Off-Heap Deduplication in StarTree Pinot
Apache Pinot natively supports deduplication dedup (opens in a new tab) during real-time ingestion to handle scenarios where duplicate primary keys must be invalidated. Common use cases include invalidation of duplicate user logins (e.g., IP/UserID), prevention of duplicate orders in shipment tracking systems etc. Internally, Pinot servers keep track of dedup metadata to tell which segment holds it right now, so that the server drops duplicate records during ingestion. In the open-source implementation, dedup metadata is stored on-heap, leading to scalability issues when the data grows.
Challenges with Open Source Dedup Implementation
- Decline in query performance due to increasing memory overhead.
- Ingestion delays caused by heap exhaustion and garbage collection.
- Prolonged server restart times for large tables as metadata is rebuilt.
StarTree’s Off-Heap Dedup
StarTree introduces off-heap deduplication using RocksDB to manage dedup metadata on disk. This approach reduces heap usage and improves scalability. Key functionalities include:
In-memory caching: Recent reads are served from memory, minimizing disk access. Batched writes: Latest writes are buffered in memory and flushed to disk in large batches, reducing write latency. Improved server restart times: Metadata snapshots allow faster bootstrap of dedup tables reducing the preload time.
Benefits of StarTree Off-Heap Dedup
- Reduced JVM heap pressure, enabling better scalability for large tables.
- Improved query latency by reducing contention on heap memory.
- Minimized ingestion delays through efficient memory and disk usage.
- Streamlined server restarts with prebuilt metadata snapshots.

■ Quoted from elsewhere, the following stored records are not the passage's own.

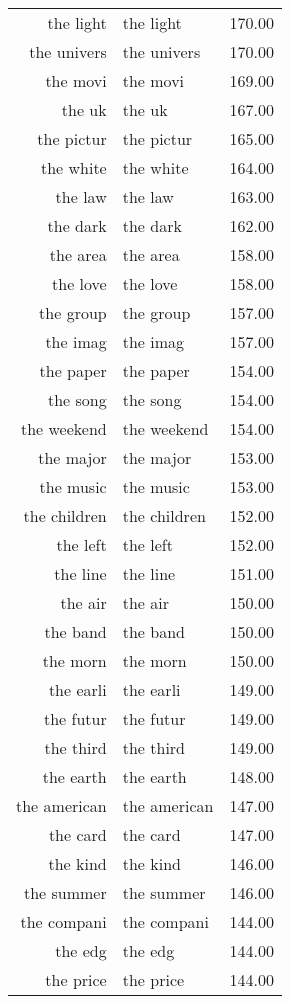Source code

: \begin{table}[ht]
\begin{tabular}{rlr}
  the light & the light & 170.00 \\ 
  the univers & the univers & 170.00 \\ 
  the movi & the movi & 169.00 \\ 
  the uk & the uk & 167.00 \\ 
  the pictur & the pictur & 165.00 \\ 
  the white & the white & 164.00 \\ 
  the law & the law & 163.00 \\ 
  the dark & the dark & 162.00 \\ 
  the area & the area & 158.00 \\ 
  the love & the love & 158.00 \\ 
  the group & the group & 157.00 \\ 
  the imag & the imag & 157.00 \\ 
  the paper & the paper & 154.00 \\ 
  the song & the song & 154.00 \\ 
  the weekend & the weekend & 154.00 \\ 
  the major & the major & 153.00 \\ 
  the music & the music & 153.00 \\ 
  the children & the children & 152.00 \\ 
  the left & the left & 152.00 \\ 
  the line & the line & 151.00 \\ 
  the air & the air & 150.00 \\ 
  the band & the band & 150.00 \\ 
  the morn & the morn & 150.00 \\ 
  the earli & the earli & 149.00 \\ 
  the futur & the futur & 149.00 \\ 
  the third & the third & 149.00 \\ 
  the earth & the earth & 148.00 \\ 
  the american & the american & 147.00 \\ 
  the card & the card & 147.00 \\ 
  the kind & the kind & 146.00 \\ 
  the summer & the summer & 146.00 \\ 
  the compani & the compani & 144.00 \\ 
  the edg & the edg & 144.00 \\ 
  the price & the price & 144.00 \\ 

\end{tabular}
\end{table}
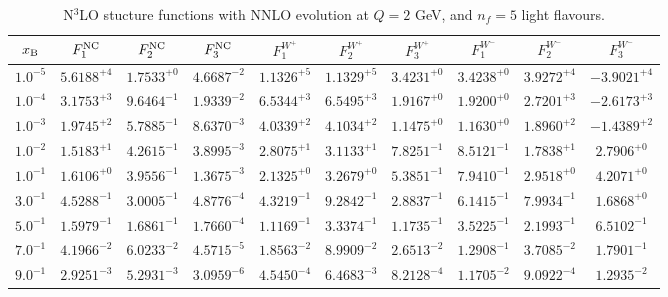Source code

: \begin{table}[h]
\begin{adjustbox}{width=\textwidth}
\begin{tabular}{|c||c|c|c|c|c|c|c|c|c|}
\hline
$x_{\rm B}$ & $F_1^{\rm NC}$ & $F_2^{\rm NC}$ & $F_3^{\rm NC}$ & $F_1^{W^+}$ & $F_2^{W^+}$ & $F_3^{W^+}$ & $F_1^{W^-}$ & $F_2^{W^-}$ & $F_3^{W^-}$ \\
\hline
$ 1.0^{-5}$ & $ 5.6188^{+4}$ & $ 1.7533^{+0}$ & $ 4.6687^{-2}$ & $ 1.1326^{+5}$ & $ 1.1329^{+5}$ & $ 3.4231^{+0}$ & $ 3.4238^{+0}$ & $ 3.9272^{+4}$ & $-3.9021^{+4}$ \\
$ 1.0^{-4}$ & $ 3.1753^{+3}$ & $ 9.6464^{-1}$ & $ 1.9339^{-2}$ & $ 6.5344^{+3}$ & $ 6.5495^{+3}$ & $ 1.9167^{+0}$ & $ 1.9200^{+0}$ & $ 2.7201^{+3}$ & $-2.6173^{+3}$ \\
$ 1.0^{-3}$ & $ 1.9745^{+2}$ & $ 5.7885^{-1}$ & $ 8.6370^{-3}$ & $ 4.0339^{+2}$ & $ 4.1034^{+2}$ & $ 1.1475^{+0}$ & $ 1.1630^{+0}$ & $ 1.8960^{+2}$ & $-1.4389^{+2}$ \\
$ 1.0^{-2}$ & $ 1.5183^{+1}$ & $ 4.2615^{-1}$ & $ 3.8995^{-3}$ & $ 2.8075^{+1}$ & $ 3.1133^{+1}$ & $ 7.8251^{-1}$ & $ 8.5121^{-1}$ & $ 1.7838^{+1}$ & $ 2.7906^{+0}$ \\
$ 1.0^{-1}$ & $ 1.6106^{+0}$ & $ 3.9556^{-1}$ & $ 1.3675^{-3}$ & $ 2.1325^{+0}$ & $ 3.2679^{+0}$ & $ 5.3851^{-1}$ & $ 7.9410^{-1}$ & $ 2.9518^{+0}$ & $ 4.2071^{+0}$ \\
$ 3.0^{-1}$ & $ 4.5288^{-1}$ & $ 3.0005^{-1}$ & $ 4.8776^{-4}$ & $ 4.3219^{-1}$ & $ 9.2842^{-1}$ & $ 2.8837^{-1}$ & $ 6.1415^{-1}$ & $ 7.9934^{-1}$ & $ 1.6868^{+0}$ \\
$ 5.0^{-1}$ & $ 1.5979^{-1}$ & $ 1.6861^{-1}$ & $ 1.7660^{-4}$ & $ 1.1169^{-1}$ & $ 3.3374^{-1}$ & $ 1.1735^{-1}$ & $ 3.5225^{-1}$ & $ 2.1993^{-1}$ & $ 6.5102^{-1}$ \\
$ 7.0^{-1}$ & $ 4.1966^{-2}$ & $ 6.0233^{-2}$ & $ 4.5715^{-5}$ & $ 1.8563^{-2}$ & $ 8.9909^{-2}$ & $ 2.6513^{-2}$ & $ 1.2908^{-1}$ & $ 3.7085^{-2}$ & $ 1.7901^{-1}$ \\
$ 9.0^{-1}$ & $ 2.9251^{-3}$ & $ 5.2931^{-3}$ & $ 3.0959^{-6}$ & $ 4.5450^{-4}$ & $ 6.4683^{-3}$ & $ 8.2128^{-4}$ & $ 1.1705^{-2}$ & $ 9.0922^{-4}$ & $ 1.2935^{-2}$ \\
\hline
\end{tabular}
\end{adjustbox}\caption{N$^{3}$LO stucture functions with NNLO evolution at $Q = 2$ GeV, and $n_f=5$ light flavours.}
\label{tab:N3LO-Q2}
\end{table}


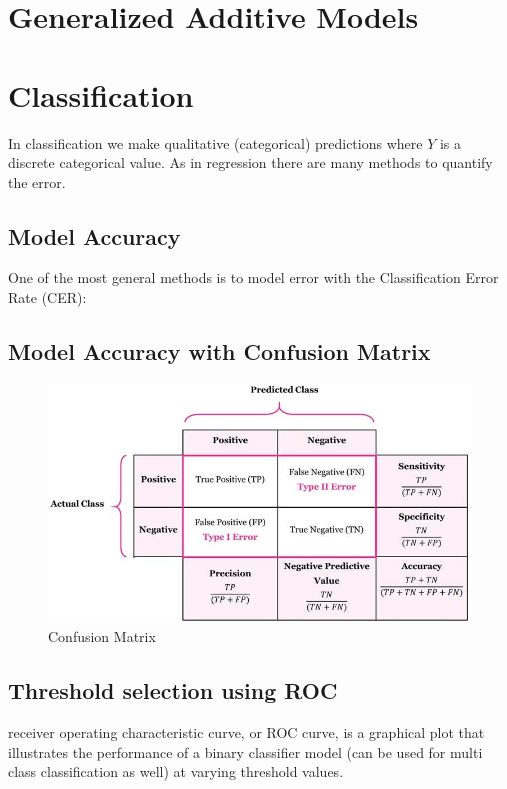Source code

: \documentclass[../Main.tex]{subfiles}
\begin{document}
\section{Generalized Additive Models}

\newpage
\section{Classification}
In classification we make qualitative (categorical) predictions where \(Y\) is a discrete categorical value.
As in regression there are many methods to quantify the error.

\subsection{Model Accuracy}
One of the most general methods is to model error with the Classification Error Rate (CER):

\subsection{Model Accuracy with Confusion Matrix}
\begin{figure}[H]
    \centering
    \includegraphics[width=0.75\linewidth]{Images/conf-matrix.jpg}
    \caption{Confusion Matrix}
\end{figure}

\subsection{Threshold selection using ROC}
receiver operating characteristic curve, or ROC curve,
is a graphical plot that illustrates the performance of a binary classifier model
(can be used for multi class classification as well) at varying threshold values.
\end{document}
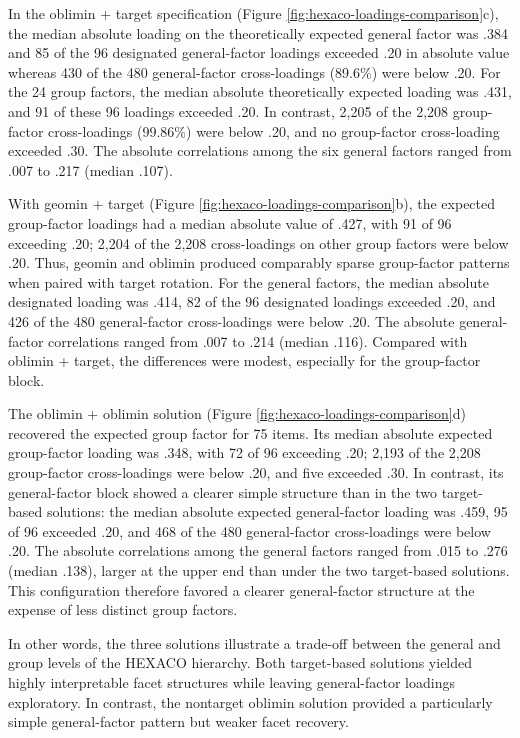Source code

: \documentclass[
  12pt,
  letterpaper,
  article]{scrartcl}
\begin{document}
In the oblimin + target specification (Figure
\ref{fig:hexaco-loadings-comparison}c), the median absolute loading on
the theoretically expected general factor was .384 and 85 of the 96
designated general-factor loadings exceeded .20 in absolute value
whereas 430 of the 480 general-factor cross-loadings (89.6\%) were below
.20. For the 24 group factors, the median absolute theoretically
expected loading was .431, and 91 of these 96 loadings exceeded .20. In
contrast, 2,205 of the 2,208 group-factor cross-loadings (99.86\%) were
below .20, and no group-factor cross-loading exceeded .30. The absolute
correlations among the six general factors ranged from .007 to .217
(median .107).

With geomin + target (Figure \ref{fig:hexaco-loadings-comparison}b), the
expected group-factor loadings had a median absolute value of .427, with
91 of 96 exceeding .20; 2,204 of the 2,208 cross-loadings on other group
factors were below .20. Thus, geomin and oblimin produced comparably
sparse group-factor patterns when paired with target rotation. For the
general factors, the median absolute designated loading was .414, 82 of
the 96 designated loadings exceeded .20, and 426 of the 480
general-factor cross-loadings were below .20. The absolute
general-factor correlations ranged from .007 to .214 (median .116).
Compared with oblimin + target, the differences were modest, especially
for the group-factor block.

The oblimin + oblimin solution (Figure
\ref{fig:hexaco-loadings-comparison}d) recovered the expected group
factor for 75 items. Its median absolute expected group-factor loading
was .348, with 72 of 96 exceeding .20; 2,193 of the 2,208 group-factor
cross-loadings were below .20, and five exceeded .30. In contrast, its
general-factor block showed a clearer simple structure than in the two
target-based solutions: the median absolute expected general-factor
loading was .459, 95 of 96 exceeded .20, and 468 of the 480
general-factor cross-loadings were below .20. The absolute correlations
among the general factors ranged from .015 to .276 (median .138), larger
at the upper end than under the two target-based solutions. This
configuration therefore favored a clearer general-factor structure at
the expense of less distinct group factors.

In other words, the three solutions illustrate a trade-off between the
general and group levels of the HEXACO hierarchy. Both target-based
solutions yielded highly interpretable facet structures while leaving
general-factor loadings exploratory. In contrast, the nontarget oblimin
solution provided a particularly simple general-factor pattern but
weaker facet recovery.
\end{document}
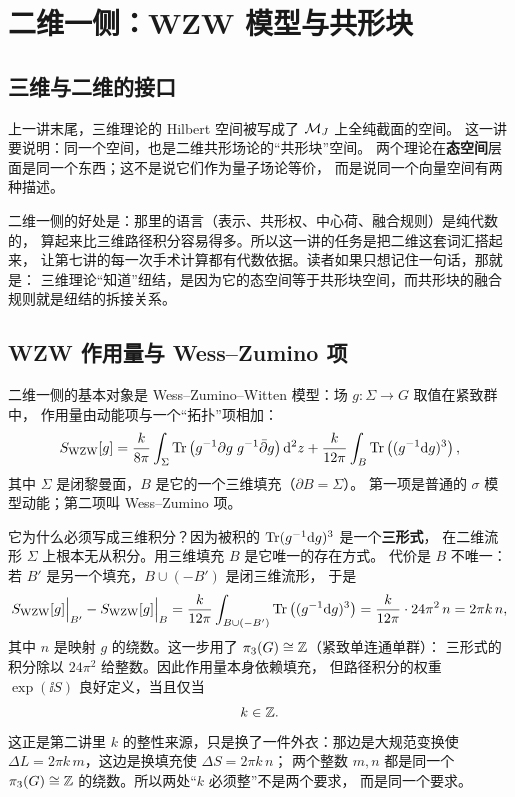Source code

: \section{二维一侧：WZW 模型与共形块}

\subsection{三维与二维的接口}

上一讲末尾，三维理论的 Hilbert 空间被写成了 $\mathcal{M}_J$ 上全纯截面的空间。
这一讲要说明：同一个空间，也是二维共形场论的“共形块”空间。
两个理论在\textbf{态空间}层面是同一个东西；这不是说它们作为量子场论等价，
而是说同一个向量空间有两种描述。

二维一侧的好处是：那里的语言（表示、共形权、中心荷、融合规则）是纯代数的，
算起来比三维路径积分容易得多。所以这一讲的任务是把二维这套词汇搭起来，
让第七讲的每一次手术计算都有代数依据。读者如果只想记住一句话，那就是：
三维理论“知道”纽结，是因为它的态空间等于共形块空间，而共形块的融合规则就是纽结的拆接关系。

\subsection{WZW 作用量与 Wess--Zumino 项}

二维一侧的基本对象是 Wess--Zumino--Witten 模型：场 $g:\Sigma\to G$ 取值在紧致群中，
作用量由动能项与一个“拓扑”项相加：
\[
S_{\mathrm{WZW}}[g]
=\frac{k}{8\pi}\int_\Sigma \operatorname{Tr}\left(g^{-1}\partial g\;g^{-1}\bar\partial g\right)\mathrm{d}^2z
+\frac{k}{12\pi}\int_B \operatorname{Tr}\left((g^{-1}\mathrm{d} g)^3\right),
\]
其中 $\Sigma$ 是闭黎曼面，$B$ 是它的一个三维填充（$\partial B=\Sigma$）。
第一项是普通的 $\sigma$ 模型动能；第二项叫 Wess--Zumino 项。

它为什么必须写成三维积分？因为被积的 $\operatorname{Tr}(g^{-1}\mathrm{d} g)^3$ 是一个\textbf{三形式}，
在二维流形 $\Sigma$ 上根本无从积分。用三维填充 $B$ 是它唯一的存在方式。
代价是 $B$ 不唯一：若 $B'$ 是另一个填充，$B\cup(-B')$ 是闭三维流形，
于是
\[
S_{\mathrm{WZW}}[g]\Big|_{B'}-S_{\mathrm{WZW}}[g]\Big|_{B}
=\frac{k}{12\pi}\int_{B\cup(-B')}\operatorname{Tr}\left((g^{-1}\mathrm{d} g)^3\right)
=\frac{k}{12\pi}\cdot 24\pi^2\,n=2\pi k\,n,
\]
其中 $n$ 是映射 $g$ 的绕数。这一步用了 $\pi_3(G)\cong\mathbb{Z}$（紧致单连通单群）：
三形式的积分除以 $24\pi^2$ 给整数。因此作用量本身依赖填充，
但路径积分的权重 $\exp(\ii S)$ 良好定义，当且仅当
\[
k\in\mathbb{Z} .
\]
这正是第二讲里 $k$ 的整性来源，只是换了一件外衣：那边是大规范变换使
$\Delta L=2\pi k\,m$，这边是换填充使 $\Delta S=2\pi k\,n$；
两个整数 $m,n$ 都是同一个 $\pi_3(G)\cong\mathbb{Z}$ 的绕数。所以两处“$k$ 必须整”不是两个要求，
而是同一个要求。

Configuration for Off-Heap Deduplication
Enable off-heap deduplication by setting the enablePreload
and metadataManagerClass
parameters in the dedupConfig.
These parameters are enabled by default starting from January, 2025.
{
"dedupConfig": {
"dedupEnabled": true,
"hashFunction": "NONE",
"enablePreload": true,
"metadataManagerClass": "ai.startree.pinot.dedup.rocksdb.RocksDBTableDedupMetadataManager",
"metadataManagerConfigs": {
...
},
"dedupTimeColumn": "timeCol"
}
}
Async Removal of Dedup Metadata
StarTree supports asynchronous removal of dedup metadata for deleted segments or expired keys based on Metadata TTL. This ensures consistent cleanup without impacting ingestion or query performance. The configs are enabled by default in StarTree, but one can change the cleanup frequency and key thresholds as shown:
{
"dedupConfig": {
"metadataManagerClass": "ai.startree.pinot.dedup.rocksdb.RocksDBTableDedupMetadataManager",
"metadataManagerConfigs": {
"rocksdb.asyncremoval.enable": "true",
"rocksdb.asyncremoval.threads": "1",
"rocksdb.asyncremoval.interval_in_seconds": 3600,
"rocksdb.asyncremoval.time_threshold_in_seconds": 86400,
"rocksdb.asyncremoval.key_threshold": 1000000
}
}
}
Metadata TTL
With metadataTTL
in Open Source Pinot (opens in a new tab), metadata is removed when next consuming segment starts which can be minutes
or even hours, depending on the segment commit frequency. At StarTree, the dedup metadata is cleaned up by the async
removal process as mentioned above. This is particularly useful for scenarios where duplicates are unlikely after a certain time.
{
"dedupConfig": {
"metadataTTL": 86400
}
}
RocksDB Customization
When using the off-heap dedup, the server creates one RocksDB store to be shared by all the dedup tables for better efficiency. RocksDB stores data in SST (Sorted String Table) files on disk. There are some configurations which can be useful like configuring buffer size at db level and at columnfamily level. DB-level buffer size: Maximum size of all memtables combined across column families (default: 5GB). ColumnFamily buffer size: Maximum size of each memtable before being flushed to disk (default: 100MB).
Default cluster settings:
{
"pinot.server.kvStoreFactory.class.rocksdb": "ai.startree.pinot.common.rocksdb.metastore.RocksDBStore",
"pinot.server.kvStoreFactory.rocksdb.datadir": "/home/pinot/data/index/metadata/common",
"pinot.server.kvStoreFactory.rocksdb.common.delete.on.exit": "true",
"pinot.server.kvStoreFactory.rocksdb.db.db.write.buffer.size": "5368709120",
"pinot.server.kvStoreFactory.rocksdb.columnfamily.write.buffer.size": "104857600"
...
}
Each table partition creates its own ColumnFamily
in the shared RocksDB store. To customize the table's ColumnFamily
add the following RocksDB configs in the metadataManagerConfigs
section. The config names are kept consistent with
those available for RocksDB (opens in a new tab)
"dedupConfig" : {
"enablePreload": true,
"metadataManagerClass": "ai.startree.pinot.dedup.rocksdb.RocksDBTableDedupMetadataManager",
"metadataManagerConfigs": {
"rocksdb.blockcache.size_bytes": "1073741824",
"rocksdb.rowcache.size_bytes": "104857600"
...
}
}
Dedup Snapshot Creation
For large tables with millions or billions of primary keys, server restart times can be significantly reduced using
prebuilt dedup metadata snapshots during preload. These snapshots are created by minion using the DedupSnapshotCreationTask
,
and persisted in deep store, later imported by servers during restart. This mechanism minimizes restart delays by eliminating
the need to rebuild metadata using read and write for each record.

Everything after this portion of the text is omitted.